In SAP HANA SPS08, HANA connect to Apache SPARK:
- SQL Script to create Remote Data Source to HADOOP SPARK
CREATE REMOTE SOURCE HIVE
ADAPTER "hiveodbc"
CONFIGURATION 'DNS=SPARK'
WITH CREDENTIAL TYPE 'PASSWORD'
USING 'user=hive;password=SHa12345';
- Create Virtual table on SPARK remote data source and consumed it on HANA catalog.
- SAP HANA Acedmy video tutorial to configure Hadoop SPARK with SAP HANA .

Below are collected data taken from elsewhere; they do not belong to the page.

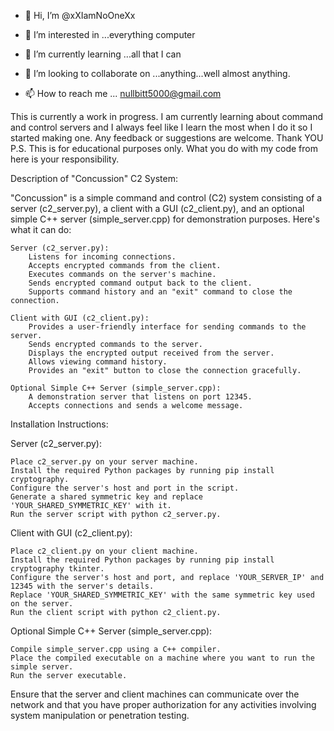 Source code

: - 👋 Hi, I’m @xXIamNoOneXx
- 👀 I’m interested in ...everything computer
- 🌱 I’m currently learning ...all that I can
- 💞️ I’m looking to collaborate on ...anything...well almost anything.
  
- 📫 How to reach me ... nullbitt5000@gmail.com

This is currently a work in progress. I am currently learning about command and control servers and I always feel like I learn the most when I do it so I started making one. Any feedback or suggestions are welcome. Thank YOU
P.S. This is for educational purposes only. What you do with my code from here is your responsibility.

Description of "Concussion" C2 System:

"Concussion" is a simple command and control (C2) system consisting of a server (c2_server.py), a client with a GUI (c2_client.py), and an optional simple C++ server (simple_server.cpp) for demonstration purposes. Here's what it can do:

    Server (c2_server.py):
        Listens for incoming connections.
        Accepts encrypted commands from the client.
        Executes commands on the server's machine.
        Sends encrypted command output back to the client.
        Supports command history and an "exit" command to close the connection.

    Client with GUI (c2_client.py):
        Provides a user-friendly interface for sending commands to the server.
        Sends encrypted commands to the server.
        Displays the encrypted output received from the server.
        Allows viewing command history.
        Provides an "exit" button to close the connection gracefully.

    Optional Simple C++ Server (simple_server.cpp):
        A demonstration server that listens on port 12345.
        Accepts connections and sends a welcome message.

Installation Instructions:

Server (c2_server.py):

    Place c2_server.py on your server machine.
    Install the required Python packages by running pip install cryptography.
    Configure the server's host and port in the script.
    Generate a shared symmetric key and replace 'YOUR_SHARED_SYMMETRIC_KEY' with it.
    Run the server script with python c2_server.py.

Client with GUI (c2_client.py):

    Place c2_client.py on your client machine.
    Install the required Python packages by running pip install cryptography tkinter.
    Configure the server's host and port, and replace 'YOUR_SERVER_IP' and 12345 with the server's details.
    Replace 'YOUR_SHARED_SYMMETRIC_KEY' with the same symmetric key used on the server.
    Run the client script with python c2_client.py.

Optional Simple C++ Server (simple_server.cpp):

    Compile simple_server.cpp using a C++ compiler.
    Place the compiled executable on a machine where you want to run the simple server.
    Run the server executable.

Ensure that the server and client machines can communicate over the network and that you have proper authorization for any activities involving system manipulation or penetration testing.
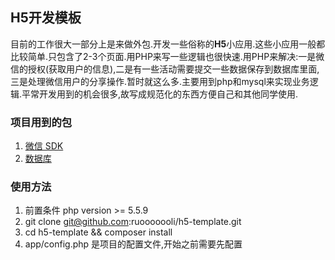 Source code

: ## H5开发模板

目前的工作很大一部分上是来做外包.开发一些俗称的**H5**小应用.这些小应用一般都比较简单.只包含了2-3个页面.用PHP来写一些逻辑也很快速.用PHP来解决:一是微信的授权(获取用户的信息),二是有一些活动需要提交一些数据保存到数据库里面,三是处理微信用户的分享操作.暂时就这么多.主要用到php和mysql来实现业务逻辑.平常开发用到的机会很多,故写成规范化的东西方便自己和其他同学使用.

### 项目用到的包
1. [微信 SDK](https://easywechat.org/)
2. [数据库](https://github.com/illuminate/database)

### 使用方法
1. 前置条件 php version >= 5.5.9
2. git clone git@github.com:ruooooooli/h5-template.git
3. cd h5-template && composer install
3. app/config.php 是项目的配置文件,开始之前需要先配置
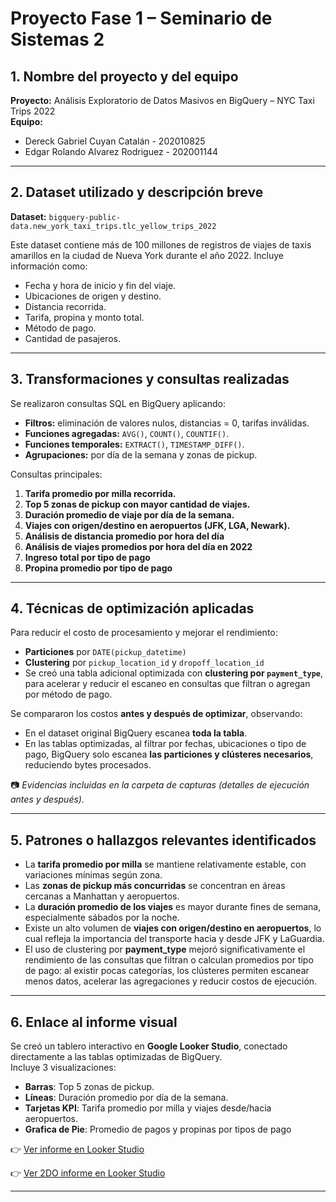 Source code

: # Proyecto Fase 1 – Seminario de Sistemas 2

## 1. Nombre del proyecto y del equipo
**Proyecto:** Análisis Exploratorio de Datos Masivos en BigQuery – NYC Taxi Trips 2022  
**Equipo:**  
- Dereck Gabriel Cuyan Catalán - 202010825 
- Edgar Rolando Alvarez Rodriguez - 202001144  
 

---

## 2. Dataset utilizado y descripción breve
**Dataset:** `bigquery-public-data.new_york_taxi_trips.tlc_yellow_trips_2022`  

Este dataset contiene más de 100 millones de registros de viajes de taxis amarillos en la ciudad de Nueva York durante el año 2022. Incluye información como:  
- Fecha y hora de inicio y fin del viaje.  
- Ubicaciones de origen y destino.  
- Distancia recorrida.  
- Tarifa, propina y monto total.  
- Método de pago.  
- Cantidad de pasajeros.  

---

## 3. Transformaciones y consultas realizadas
Se realizaron consultas SQL en BigQuery aplicando:  
- **Filtros:** eliminación de valores nulos, distancias = 0, tarifas inválidas.  
- **Funciones agregadas:** `AVG()`, `COUNT()`, `COUNTIF()`.  
- **Funciones temporales:** `EXTRACT()`, `TIMESTAMP_DIFF()`.  
- **Agrupaciones:** por día de la semana y zonas de pickup.  

Consultas principales:  
1. **Tarifa promedio por milla recorrida.**  
2. **Top 5 zonas de pickup con mayor cantidad de viajes.**  
3. **Duración promedio de viaje por día de la semana.**  
4. **Viajes con origen/destino en aeropuertos (JFK, LGA, Newark).**
5. **Análisis de distancia promedio por hora del día**
6. **Análisis de viajes promedios por hora del día en 2022**
7. **Ingreso total por tipo de pago** 
8. **Propina promedio por tipo de pago**

---
## 4. Técnicas de optimización aplicadas
Para reducir el costo de procesamiento y mejorar el rendimiento:  
- **Particiones** por `DATE(pickup_datetime)`  
- **Clustering** por `pickup_location_id` y `dropoff_location_id`  
- Se creó una tabla adicional optimizada con **clustering por `payment_type`**, para acelerar y reducir el escaneo en consultas que filtran o agregan por método de pago.

Se compararon los costos **antes y después de optimizar**, observando:  
- En el dataset original BigQuery escanea **toda la tabla**.  
- En las tablas optimizadas, al filtrar por fechas, ubicaciones o tipo de pago, BigQuery solo escanea **las particiones y clústeres necesarios**, reduciendo bytes procesados.  

📷 *Evidencias incluidas en la carpeta de capturas (detalles de ejecución antes y después).*

---

## 5. Patrones o hallazgos relevantes identificados
- La **tarifa promedio por milla** se mantiene relativamente estable, con variaciones mínimas según zona.  
- Las **zonas de pickup más concurridas** se concentran en áreas cercanas a Manhattan y aeropuertos.  
- La **duración promedio de los viajes** es mayor durante fines de semana, especialmente sábados por la noche.  
- Existe un alto volumen de **viajes con origen/destino en aeropuertos**, lo cual refleja la importancia del transporte hacia y desde JFK y LaGuardia.  
- El uso de clustering por **payment_type** mejoró significativamente el rendimiento de las consultas que filtran o calculan promedios por tipo de pago: al existir pocas categorías, los clústeres permiten escanear menos datos, acelerar las agregaciones y reducir costos de ejecución.

---

## 6. Enlace al informe visual
Se creó un tablero interactivo en **Google Looker Studio**, conectado directamente a las tablas optimizadas de BigQuery.  
Incluye 3 visualizaciones:  
- **Barras**: Top 5 zonas de pickup.  
- **Líneas**: Duración promedio por día de la semana.  
- **Tarjetas KPI**: Tarifa promedio por milla y viajes desde/hacia aeropuertos. 
- **Grafica de Pie**: Promedio de pagos y propinas por tipos de pago 

👉 [Ver informe en Looker Studio](https://lookerstudio.google.com/s/k-qhwzILB_8)  

👉 [Ver 2DO informe en Looker Studio](https://lookerstudio.google.com/reporting/414b4d61-6247-40a6-9480-385bbda11048)  



---
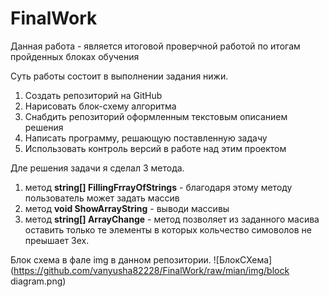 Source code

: # FinalWork

Данная работа - является итоговой проверчной работой по итогам пройденных блоках обучения


Суть работы состоит в выполнении задания нижи.

1. Создать репозиторий на GitHub
2. Нарисовать блок-схему алгоритма
3. Снабдить репозиторий оформленным текстовым описанием решения
4. Написать программу, решающую поставленную задачу
5. Использовать контроль версий в работе над этим проектом

Дле решения задачи я сделал 3 метода.
1. метод __string[] FillingFrrayOfStrings__ - благодаря этому методу пользователь может задать массив
2. метод __void ShowArrayString__ - выводи массивы
3. метод __string[] ArrayChange__ - метод позволяет из заданного масива оставить только те элементы в которых кольчество симоволов не преышает 3ех.


Блок схема в фале img в данном репозитории.
![БлокСХема](https://github.com/vanyusha82228/FinalWork/raw/mian/img/block diagram.png)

- HANA Academy: SAP Smart Data Access for Apache Spark - Video 1 of 4. - YouTube
- HANA Academy: SAP Smart Data Access for Apache Spark - Video 2 of 4. - YouTube
- HANA Academy: SAP Smart Data Access for Apache Spark - Video 3 of 4. - YouTube
- HANA Academy: SAP Smart Data Access for Apache Spark - Video 4 of 4. - YouTube
In SAP HANA SPS09, HANA directly connect to Hadoop HDFS:
- Create Map Reduce Archives package in SAP HANA Development Prospective using JAVA
- Create Remote Data Source directly to Hadoop HDFS
CREATE REMOTE SOURCE HADOOP_SOURCE
ADAPTER "hadoop"
CONFIGURATION 'webhdfs_url=<url:port>;webhcat_url=<url:port>'
WITH CREDENTIAL TYPE 'PASSWORD'
USING 'user=hive;password=hive';
- Create Virtual Function
CREATE VIRTUAL FUNCTION HADOOP_WORD_COUNT
RETURN TABLE ("word" NVARCHAR(60),"count" integer)
package DEV01."DEV01.HanaShared::WordCount"
CONFIGURATION 'enable_remote_cache;mapred_jobchain=[("mapred_input":"/data/mockingbird"."mapred_mapper":"com.sap.hana.hadoop.samples.Wordmapper",
"mapred_reducer":"com.sap.hana.hadoop.samples.WordReducer"}]'
AT HADOOP_SOURCE;
- Create Virtual UDF to directly connect to HDFS file.
CREATE VIRTUAL FUNCTION HADOOP_PRODUCT_UDF()
RETURN TABLE ("product_class_is" INTEGER, "product_id" INTEGER,"brabd_name" VARCHAR(255))
CONFIGURATION 'datetiem_format=yyyy-MM-dd HH:mm:ss;date_format=yyyy-mm-dd HH:mm:ss;time_format=HH:mm:ss;enable_remote_caching=true;cache_validity=3600;
hdfs_location=/apps/hive/warehouse/dflo.db/product'
AT HADOOP_SOURCE;
- SAP HANA Acedmy video tutorial to configure Hadoop HDFS with SAP HANA .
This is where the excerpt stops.